Farewell, Oats: Finra announces retirement date
Finra has told firms to stop reporting trades to the Oats tape from September 1, as the SEC's Cat becomes the definitive audit trail for US securities markets activity.
The Financial Industry Regulatory Authority (Finra) has announced the September 1 retirement of its Order Audit Trail System (Oats), which is being phased out to make way for the Securities and Exchange Commission (SEC)-mandated Consolidated Audit Trail (Cat).
Finra is amending its rule book to eliminate Oats, it said in an email to subscribers on June 17. “Finra has determined that the accuracy and reliability of the Cat meet the standards approved by the SEC and has determined to retire Oats as of September 1, 2021,” the email said.
“Firms must continue to report to Oats all order events that occur on or before August 31, 2021. Reports submitted to Oats for order events that occur after August 31, 2021, will be rejected. In other words, August 31, 2021, will be the last ‘Oats business day’ …,” it continued.
Oats will continue to accept reports until September 16 for order events that occur on or before August 31.
Finra also announced the Oats retirement on its latest monthly Cat implementation update call on June 17. Officials said on the call that affected firms may have to consider certain technical requirements when preparing for the system’s demise. Finra director Dave Lesnick said that some firms are still submitting data across the Savvis network, owned by Lumen Technologies (formerly CenturyLink), which connects order-sending organizations to Finra facilities like Oats. Reporting firms had individual contracts with Savvis.

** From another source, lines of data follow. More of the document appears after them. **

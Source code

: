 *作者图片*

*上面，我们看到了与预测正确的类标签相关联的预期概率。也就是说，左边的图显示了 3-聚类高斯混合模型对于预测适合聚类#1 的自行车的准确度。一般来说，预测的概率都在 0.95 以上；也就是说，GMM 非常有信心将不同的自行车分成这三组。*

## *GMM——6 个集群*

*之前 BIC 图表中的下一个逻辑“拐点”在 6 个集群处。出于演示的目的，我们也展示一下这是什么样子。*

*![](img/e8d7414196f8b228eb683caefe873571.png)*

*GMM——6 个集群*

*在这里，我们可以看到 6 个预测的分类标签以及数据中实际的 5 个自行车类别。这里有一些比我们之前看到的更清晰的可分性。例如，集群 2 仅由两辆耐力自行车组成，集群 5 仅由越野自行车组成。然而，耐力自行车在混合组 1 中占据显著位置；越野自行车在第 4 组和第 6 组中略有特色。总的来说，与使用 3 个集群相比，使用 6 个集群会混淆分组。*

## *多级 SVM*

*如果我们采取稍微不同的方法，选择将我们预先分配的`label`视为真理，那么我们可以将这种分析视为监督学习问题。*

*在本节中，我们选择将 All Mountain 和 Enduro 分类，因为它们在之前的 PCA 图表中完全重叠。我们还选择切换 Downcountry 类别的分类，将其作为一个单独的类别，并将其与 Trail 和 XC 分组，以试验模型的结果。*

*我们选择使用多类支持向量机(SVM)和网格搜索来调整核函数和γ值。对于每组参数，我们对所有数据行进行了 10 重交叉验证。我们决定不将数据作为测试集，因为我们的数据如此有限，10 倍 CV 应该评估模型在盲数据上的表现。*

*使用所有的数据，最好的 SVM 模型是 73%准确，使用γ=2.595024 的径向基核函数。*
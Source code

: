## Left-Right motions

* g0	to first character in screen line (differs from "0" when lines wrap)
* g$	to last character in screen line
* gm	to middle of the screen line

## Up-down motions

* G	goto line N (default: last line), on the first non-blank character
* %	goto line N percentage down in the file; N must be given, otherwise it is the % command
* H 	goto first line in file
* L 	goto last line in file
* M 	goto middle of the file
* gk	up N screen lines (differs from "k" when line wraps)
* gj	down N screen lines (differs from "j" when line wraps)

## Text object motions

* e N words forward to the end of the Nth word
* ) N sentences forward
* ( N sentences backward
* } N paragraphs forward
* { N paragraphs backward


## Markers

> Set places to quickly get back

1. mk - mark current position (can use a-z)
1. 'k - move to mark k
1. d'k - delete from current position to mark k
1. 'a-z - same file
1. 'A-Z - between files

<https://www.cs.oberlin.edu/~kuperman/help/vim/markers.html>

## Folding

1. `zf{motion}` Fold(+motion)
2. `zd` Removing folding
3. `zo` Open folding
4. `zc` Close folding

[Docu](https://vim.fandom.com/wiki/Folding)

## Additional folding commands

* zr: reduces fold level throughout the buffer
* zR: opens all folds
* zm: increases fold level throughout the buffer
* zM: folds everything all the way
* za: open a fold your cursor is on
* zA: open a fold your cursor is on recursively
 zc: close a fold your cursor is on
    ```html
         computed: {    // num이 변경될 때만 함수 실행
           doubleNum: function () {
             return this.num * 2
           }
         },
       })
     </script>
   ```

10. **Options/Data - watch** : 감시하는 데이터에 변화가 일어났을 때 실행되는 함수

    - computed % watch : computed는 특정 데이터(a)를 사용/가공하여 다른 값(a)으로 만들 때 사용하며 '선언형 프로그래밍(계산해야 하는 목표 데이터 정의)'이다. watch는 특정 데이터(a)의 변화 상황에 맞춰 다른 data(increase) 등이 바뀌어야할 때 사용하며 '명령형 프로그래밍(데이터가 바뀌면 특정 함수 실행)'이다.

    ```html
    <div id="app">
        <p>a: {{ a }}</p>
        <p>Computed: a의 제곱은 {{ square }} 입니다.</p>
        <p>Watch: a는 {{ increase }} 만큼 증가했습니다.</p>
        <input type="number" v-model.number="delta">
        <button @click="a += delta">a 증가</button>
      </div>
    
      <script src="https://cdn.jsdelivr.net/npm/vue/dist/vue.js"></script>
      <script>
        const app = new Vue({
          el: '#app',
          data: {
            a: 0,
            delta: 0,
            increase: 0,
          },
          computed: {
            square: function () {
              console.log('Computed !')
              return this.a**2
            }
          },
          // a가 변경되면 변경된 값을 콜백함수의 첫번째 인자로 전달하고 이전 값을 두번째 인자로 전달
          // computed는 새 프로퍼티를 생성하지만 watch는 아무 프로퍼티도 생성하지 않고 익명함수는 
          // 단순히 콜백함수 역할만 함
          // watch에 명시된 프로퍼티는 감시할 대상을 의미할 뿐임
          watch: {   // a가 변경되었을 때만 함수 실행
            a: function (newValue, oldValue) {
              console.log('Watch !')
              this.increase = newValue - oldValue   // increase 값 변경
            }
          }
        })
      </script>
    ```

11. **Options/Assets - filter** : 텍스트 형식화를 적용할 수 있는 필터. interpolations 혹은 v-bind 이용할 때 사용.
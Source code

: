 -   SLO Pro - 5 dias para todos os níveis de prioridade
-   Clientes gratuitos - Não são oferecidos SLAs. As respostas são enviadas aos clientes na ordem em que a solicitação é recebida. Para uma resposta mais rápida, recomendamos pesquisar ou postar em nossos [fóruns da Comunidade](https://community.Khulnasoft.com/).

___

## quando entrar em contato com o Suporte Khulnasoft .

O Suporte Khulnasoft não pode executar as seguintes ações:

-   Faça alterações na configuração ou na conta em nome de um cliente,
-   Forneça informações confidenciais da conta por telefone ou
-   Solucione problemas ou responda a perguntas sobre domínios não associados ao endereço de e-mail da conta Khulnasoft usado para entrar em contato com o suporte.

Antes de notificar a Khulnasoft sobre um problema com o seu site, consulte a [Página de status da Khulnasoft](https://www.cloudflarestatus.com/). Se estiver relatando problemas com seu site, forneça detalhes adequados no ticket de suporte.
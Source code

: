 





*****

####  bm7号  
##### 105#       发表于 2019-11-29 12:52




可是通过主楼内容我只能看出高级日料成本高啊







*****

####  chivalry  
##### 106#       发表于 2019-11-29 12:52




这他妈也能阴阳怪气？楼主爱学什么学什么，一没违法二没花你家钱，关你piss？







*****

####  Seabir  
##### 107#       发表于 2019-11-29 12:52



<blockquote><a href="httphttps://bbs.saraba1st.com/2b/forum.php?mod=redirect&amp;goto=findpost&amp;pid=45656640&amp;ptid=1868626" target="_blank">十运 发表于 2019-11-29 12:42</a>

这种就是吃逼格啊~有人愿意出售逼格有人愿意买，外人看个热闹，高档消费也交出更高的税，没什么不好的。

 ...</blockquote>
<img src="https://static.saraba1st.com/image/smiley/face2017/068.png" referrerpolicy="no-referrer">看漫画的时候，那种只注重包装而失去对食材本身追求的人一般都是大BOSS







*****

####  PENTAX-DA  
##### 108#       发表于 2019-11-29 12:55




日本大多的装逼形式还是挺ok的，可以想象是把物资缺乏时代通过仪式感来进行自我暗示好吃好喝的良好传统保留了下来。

“You can use this date for terminating your contracts with them [Savvis], because that will no longer be necessary, provided that you don’t have any other reason that you are typically shipping data across there,” Lesnick said.
“Most firms were shipping data across the old Savvis network because it was one of the few places we allowed unencoded text by plain FTP. And there were certain tech restrictions on firms that required that. But that will no longer be needed, and that would probably be something that you’d want to incorporate into your plans.”
Lesnick also said companies may want to review their firewall rules to remove Finra servers. A list of the servers is available in the Oats technical specifications documents, on page 3-5, table 3-3.
“You can ping those servers, or have your network folks ping those servers, and find out the specific IP addresses and ports that are being used. And you may want to say those no longer need to be part of your firewall provisions,” he said.
Lesnick added that firms should review their relationships with firms submitting their regulatory filings on their behalf, as that will no longer be required after September 1.
Cat’s progress
Last month, WatersTechnology reported that as early as 2017, Finra proposed sunsetting the Oats system once the regulator saw 180 days of acceptably accurate Cat data. However, Oats remained operational for longer than expected as the Cat project was beset by delays, culminating in its overseeing body firing the original technology provider, Thesys Technologies, early in 2019, and enlisting Finra to replace it.
Finra set that level of acceptable accuracy as achieving a sustained error rate off 5% or less on a pre-correction (i.e., as submitted) basis, and 2% or less on a post-correction (i.e., measured at T+5 days after submission) basis. Those levels apply to rejection rates and data validations, intra-firm and inter-firm linkages, order linkage rates, and match rates on exchanges, trade reporting facilities, and over-the-counter reporting facilities.
By last year’s June 22 deadline for dealers to begin initial equities reporting to the Cat, error rates were already consistently well below the maximum tolerances allowed—0.1% for equities and 0.7% for options, compared to the maximum of 5%.
In May 2021, Finra officials said the data accuracy requirements for the Cat had been met, noting that between October 26, 2020 and May 17 this year, the error rates for all categories were “substantially below the thresholds required for retirement [of Oats].”
Once those statistical requirements were met, Finra evaluated other factors, and transitioned its own surveillance patterns to use Cat data, before submitting a rule filing to SEC and announcing the retirement date.
Oats was established in the late 1990s as a tape of order, quote and trade information for national market system stocks and over-the-counter equity securities. After the Flash Crash of 2012, the SEC established the Cat, which is intended to offer more transparency. Since the Cat covers everything that is reportable to Oats, industry participants, the SEC and Finra wanted to retire Oats as soon as the quality and surveillance criteria were met.